The simple answer is: Any verb that doesn’t follow standard rules of conjugation. Unfortunately, there are so many “irregular” verbs in the English language that the title doesn’t really make sense. These grammar anomalies have been lurking in plain sight for yearsand they might just come naturally to you, but we’re still going to take a closer look.

Irregular Verbs and the Past Tense

Typically, it’s correct (and easy enough) to say the past tense of a verb ends in an “-ed.” For example, “I drop the kids off in the morning” in the present tense becomes, “I dropped the kids off this morning.” Or, “I scrub the dishes,” in the present changes to “I scrubbed the dishes” in the past tense. Those two letters added to the end of a word are a pretty good indicator of past tense.

Then you come across a verb like “speak.” In the present tense, you’d say, “I speak.” In the past tense, you would not say, “I speaked.” Instead, you’d say, “I spoke.”

Boom. You’ve just found an irregular verb. As you might have guessed, irregular verbs break the standard rule of ending in “-ed” in the past tense.
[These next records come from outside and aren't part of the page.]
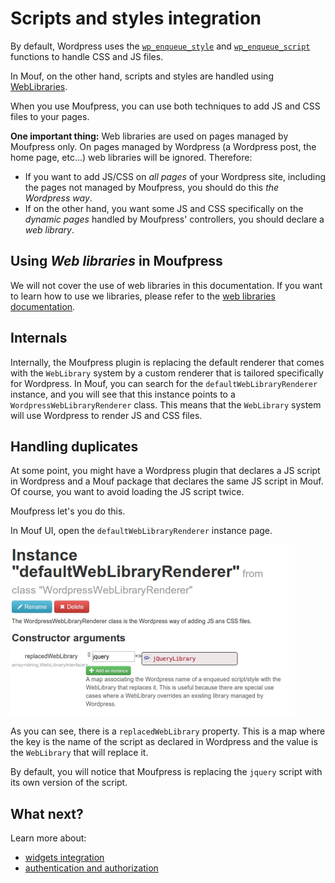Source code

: Scripts and styles integration
==============================

By default, Wordpress uses the [`wp_enqueue_style`](http://codex.wordpress.org/Function_Reference/wp_enqueue_style) 
and [`wp_enqueue_script`](http://codex.wordpress.org/Function_Reference/wp_enqueue_script) functions to handle
CSS and JS files.

In Mouf, on the other hand, scripts and styles are handled using 
[WebLibraries](http://mouf-php.com/packages/mouf/html.utils.weblibrarymanager/README.md).

When you use Moufpress, you can use both techniques to add JS and CSS files to your pages.

**One important thing:** Web libraries are used on pages managed by Moufpress only.
On pages managed by Wordpress (a Wordpress post, the home page, etc...) web libraries will be ignored. Therefore:

- If you want to add JS/CSS on *all pages* of your Wordpress site, including the pages not managed by
  Moufpress, you should do this *the Wordpress way*.
- If on the other hand, you want some JS and CSS specifically on the *dynamic pages* handled by Moufpress' controllers,
  you should declare a *web library*.

Using *Web libraries* in Moufpress
----------------------------------

We will not cover the use of web libraries in this documentation. If you want to learn how to use
we libraries, please refer to the [web libraries documentation](http://mouf-php.com/packages/mouf/html.utils.weblibrarymanager/README.md).

Internals
---------

Internally, the Moufpress plugin is replacing the default renderer that comes with the `WebLibrary` system by
a custom renderer that is tailored specifically for Wordpress. In Mouf, you can search for the 
`defaultWebLibraryRenderer` instance, and you will see that this instance points to a `WordpressWebLibraryRenderer`
class. This means that the `WebLibrary` system will use Wordpress to render JS and CSS files. 

Handling duplicates
-------------------

At some point, you might have a Wordpress plugin that declares a JS script in Wordpress and a Mouf package
that declares the same JS script in Mouf. Of course, you want to avoid loading the JS script twice.

Moufpress let's you do this.

In Mouf UI, open the `defaultWebLibraryRenderer` instance page.

![defaultWebLibraryRenderer instance](images/defaultWebLibraryRenderer.png)

As you can see, there is a `replacedWebLibrary` property.
This is a map where the key is the name of the script as declared in Wordpress and the value is the
`WebLibrary` that will replace it.

By default, you will notice that Moufpress is replacing the `jquery` script with its own version of the script.

What next?
----------

Learn more about:

- [widgets integration](doc/widgets.md)
- [authentication and authorization](doc/authentication_and_right_management.md)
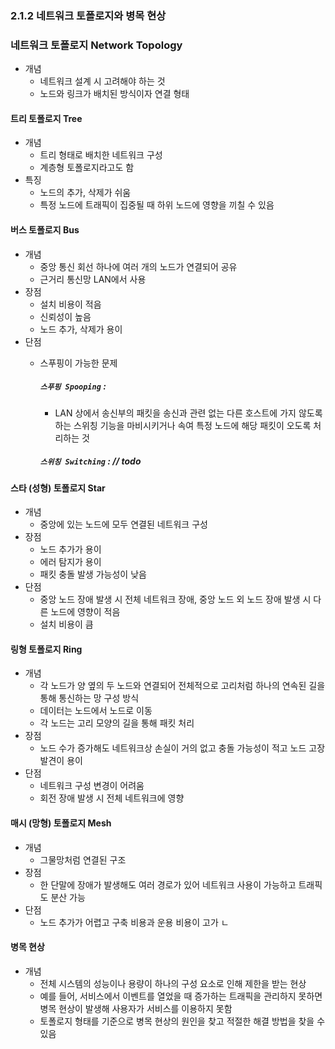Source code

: ### 2.1.2 네트워크 토폴로지와 병목 현상

### 네트워크 토폴로지 Network Topology
- 개념
  - 네트워크 설계 시 고려해야 하는 것
  - 노드와 링크가 배치된 방식이자 연결 형태

#### 트리 토폴로지 Tree
- 개념
  - 트리 형태로 배치한 네트워크 구성
  - 계층형 토폴로지라고도 함
- 특징
  - 노드의 추가, 삭제가 쉬움
  - 특정 노드에 트래픽이 집중될 때 하위 노드에 영향을 끼칠 수 있음

#### 버스 토폴로지 Bus
- 개념
  - 중앙 통신 회선 하나에 여러 개의 노드가 연결되어 공유
  - 근거리 통신망 LAN에서 사용
- 장점
  - 설치 비용이 적음
  - 신뢰성이 높음
  - 노드 추가, 삭제가 용이
- 단점
  - 스푸핑이 가능한 문제

	##### `스푸핑 Spooping` : 
	- LAN 상에서 송신부의 패킷을 송신과 관련 없는 다른 호스트에 가지 않도록 하는 스위칭 기능을 마비시키거나 속여 특정 노드에 해당 패킷이 오도록 처리하는 것

	##### `스위칭 Switching` : // todo

#### 스타 (성형) 토폴로지 Star
- 개념
  - 중앙에 있는 노드에 모두 연결된 네트워크 구성
- 장점
  - 노드 추가가 용이
  - 에러 탐지가 용이
  - 패킷 충돌 발생 가능성이 낮음
- 단점
  - 중앙 노드 장애 발생 시 전체 네트워크 장애, 중앙 노드 외 노드 장애 발생 시 다른 노드에 영향이 적음
  - 설치 비용이 큼

#### 링형 토폴로지 Ring
- 개념
  - 각 노드가 양 옆의 두 노드와 연결되어 전체적으로 고리처럼 하나의 연속된 길을 통해 통신하는 망 구성 방식
  - 데이터는 노드에서 노드로 이동
  - 각 노드는 고리 모양의 길을 통해 패킷 처리
- 장점
  - 노드 수가 증가해도 네트워크상 손실이 거의 없고 충돌 가능성이 적고 노드 고장 발견이 용이
- 단점
  - 네트워크 구성 변경이 어려움
  - 회전 장애 발생 시 전체 네트워크에 영향

#### 매시 (망형) 토폴로지 Mesh
- 개념
  - 그물망처럼 연결된 구조
- 장점
  - 한 단말에 장애가 발생해도 여러 경로가 있어 네트워크 사용이 가능하고 트래픽도 분산 가능
- 단점
  - 노드 추가가 어렵고 구축 비용과 운용 비용이 고가
ㄴ
#### 병목 현상
- 개념
  - 전체 시스템의 성능이나 용량이 하나의 구성 요소로 인해 제한을 받는 현상
  - 예를 들어, 서비스에서 이벤트를 열었을 때 증가하는 트래픽을 관리하지 못하면 병목 현상이 발생해 사용자가 서비스를 이용하지 못함
  - 토폴로지 형태를 기준으로 병목 현상의 원인을 찾고 적절한 해결 방법을 찾을 수 있음

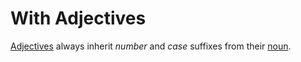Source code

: # With Adjectives

[Adjectives](../pos/adwords.md) always inherit _number_ and _case_ suffixes from their [noun](../pos/nouns.md).

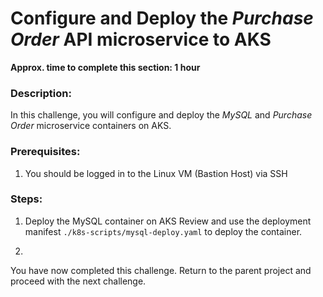#  Configure and Deploy the *Purchase Order* API microservice to AKS
**Approx. time to complete this section: 1 hour**

### Description:
In this challenge, you will configure and deploy the *MySQL* and *Purchase Order* microservice containers on AKS.

### Prerequisites:

1. You should be logged in to the Linux VM (Bastion Host) via SSH

### Steps:

1. Deploy the MySQL container on AKS
   Review and use the deployment manifest `./k8s-scripts/mysql-deploy.yaml` to deploy the container.

2. 

You have now completed this challenge.  Return to the parent project and proceed with the next challenge. 
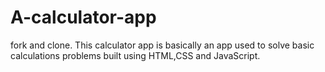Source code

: # A-calculator-app
fork and clone.
This calculator app is basically an app used to solve basic calculations problems
built using HTML,CSS and JavaScript.
#
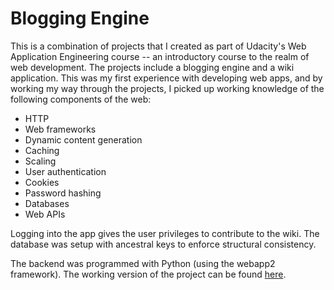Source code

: # Blogging Engine
This is a combination of projects that I created as part of Udacity's Web Application Engineering course -- an  introductory 
course to the realm of web development. The projects include a blogging engine and a wiki application. This was my first experience
with developing web apps, and by working my way through the projects, I picked up working knowledge of the following components
of the web:

<ul>
  <li>HTTP</li>
  <li>Web frameworks</li>
  <li>Dynamic content generation</li>
  <li>Caching</li>
  <li>Scaling</li>
  <li>User authentication</li>
  <li>Cookies</li>
  <li>Password hashing</li>
  <li>Databases</li>
  <li>Web APIs</li>
</ul>

Logging into the app gives the user privileges to contribute to the wiki. The database was setup with ancestral keys to
enforce structural consistency.

The backend was programmed with Python (using the webapp2 framework). The working version of the project can be found <a href="http://myprojectslib.appspot.com">here</a>.
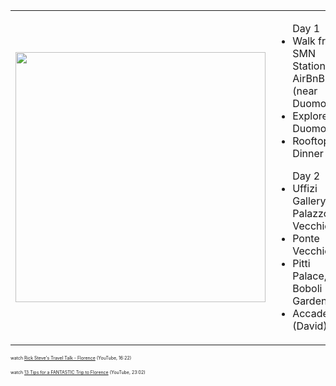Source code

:|     |     |
| --- | --- |
|<img src="/florence-overview.png" height="400" width="400"/>| <ul> Day 1 <li> Walk from SMN Station to AirBnB (near Duomo) </li> <li> Explore Duomo </li> <li> Rooftop Dinner </li> </ul> <ul> Day 2 <li> Uffizi Gallery, Palazzo Vecchio </li> <li> Ponte Vecchio </li> <li> Pitti Palace, Boboli Gardens </li> <li> Accademia (David) </li> </ul> | 

<span style="font-size:50%">watch [Rick Steve's Travel Talk - Florence](https://youtu.be/qzTyWRcQRXg) (YouTube, 16:22)</span>

<span style="font-size:50%">watch [13 Tips for a FANTASTIC Trip to Florence](https://youtu.be/q51Atktm244) (YouTube, 23:02)</span>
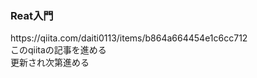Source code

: <h3>Reat入門</h3>
https://qiita.com/daiti0113/items/b864a664454e1c6cc712<br>
このqiitaの記事を進める<br>
更新され次第進める
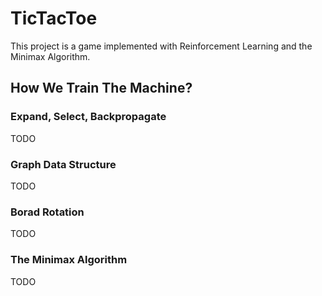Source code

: # TicTacToe

This project is a game implemented with Reinforcement Learning and the Minimax Algorithm.

## How We Train The Machine?

### Expand, Select, Backpropagate

TODO

### Graph Data Structure

TODO

### Borad Rotation

TODO

### The Minimax Algorithm

TODO
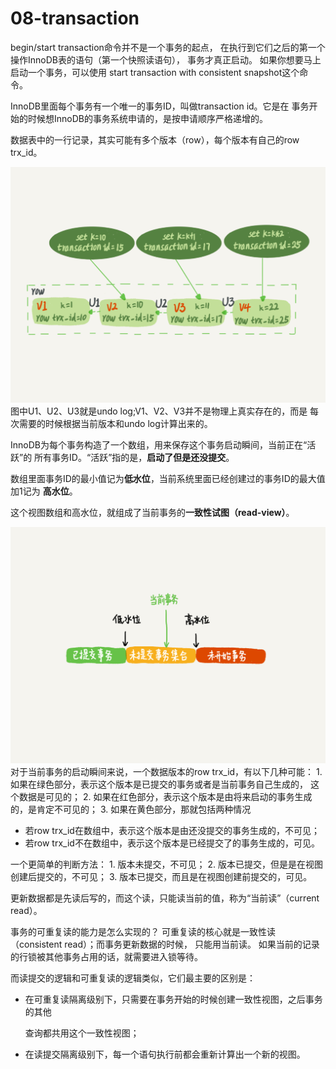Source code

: # 08-transaction

begin/start transaction命令并不是一个事务的起点， 在执行到它们之后的第一个操作InnoDB表的语句（第一个快照读语句）， 事务才真正启动。 如果你想要马上启动一个事务，可以使用 start transaction with consistent snapshot这个命令。

InnoDB里面每个事务有一个唯一的事务ID，叫做transaction id。它是在 事务开始的时候想InnoDB的事务系统申请的，是按申请顺序严格递增的。

数据表中的一行记录，其实可能有多个版本（row），每个版本有自己的row trx\_id。

![08-01-row-stat.png](.gitbook/assets/08-01-row-stat.png) 图中U1、U2、U3就是undo log;V1、V2、V3并不是物理上真实存在的，而是 每次需要的时候根据当前版本和undo log计算出来的。

InnoDB为每个事务构造了一个数组，用来保存这个事务启动瞬间，当前正在“活跃”的 所有事务ID。“活跃”指的是，**启动了但是还没提交**。

数组里面事务ID的最小值记为**低水位**，当前系统里面已经创建过的事务ID的最大值加1记为 **高水位**。

这个视图数组和高水位，就组成了当前事务的**一致性试图（read-view）**。

![08-02-visibility.png](.gitbook/assets/08-02-visibility.png) 对于当前事务的启动瞬间来说，一个数据版本的row trx\_id，有以下几种可能： 1. 如果在绿色部分，表示这个版本是已提交的事务或者是当前事务自己生成的， 这个数据是可见的； 2. 如果在红色部分，表示这个版本是由将来启动的事务生成的，是肯定不可见的； 3. 如果在黄色部分，那就包括两种情况

* 若row trx\_id在数组中，表示这个版本是由还没提交的事务生成的，不可见；
* 若row trx\_id不在数组中，表示这个版本是已经提交了的事务生成的，可见。

一个更简单的判断方法： 1. 版本未提交，不可见； 2. 版本已提交，但是是在视图创建后提交的，不可见； 3. 版本已提交，而且是在视图创建前提交的，可见。

更新数据都是先读后写的，而这个读，只能读当前的值，称为“当前读”（current read）。

事务的可重复读的能力是怎么实现的？ 可重复读的核心就是一致性读（consistent read）；而事务更新数据的时候， 只能用当前读。 如果当前的记录的行锁被其他事务占用的话，就需要进入锁等待。

而读提交的逻辑和可重复读的逻辑类似，它们最主要的区别是：

* 在可重复读隔离级别下，只需要在事务开始的时候创建一致性视图，之后事务的其他

  查询都共用这个一致性视图；

* 在读提交隔离级别下，每一个语句执行前都会重新计算出一个新的视图。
To further confuse the issue, irregular verbs have no discernible pattern themselves. They’re just … irregular. These irregular verbs are some of the most commonly used in English — “go,” “say,” “see,” “think,” “make,” “take,” “come,” and “know.” These workhorse verbs take on different spellings in the past tense.

In general, irregular verbs are easy enough to spot in the past tense — if it doesn’t end in “-ed,” it’s irregular.

Spotting More Irregular Verbs

Test yourself: Which of these examples of irregular verbs are correct?

  1. She drunk the glass of water.
  2. The phone rung and rung.
  3. The pants shrunk in the dryer.

Answer: Only number three is correct. In one, the correct past tense is “drank,” and in number two, the phone “rang.”

It’s still quite easy to get confused by irregular verbs, especially when you look at the difference between simple past tense and past participles.

For example, “Stacy drived to the public pool where she swum for hours.” Hopefully this sounds wrong to your ears, because it’s just an irregular mess.

There are two irregular verbs in this example, but neither is correct. The first is obvious – “drived” attempts to follow the regular verb “-ed” ending. It sounds awkward, because it’s not a real word at all. The correct (irregular) past tense is “drove.”

The second one is a little trickier. “Swum” is in fact the past participle of the verb “to swim,” but it’s not the simple past, which is “swam.”

The correct version of Stacy’s day at the pool is, “Stacy drove to the public pool where she swam for hours.”

As confusing as irregular verbs may seem, they start to come naturally with practice. What irregular verbs do you still stumble over?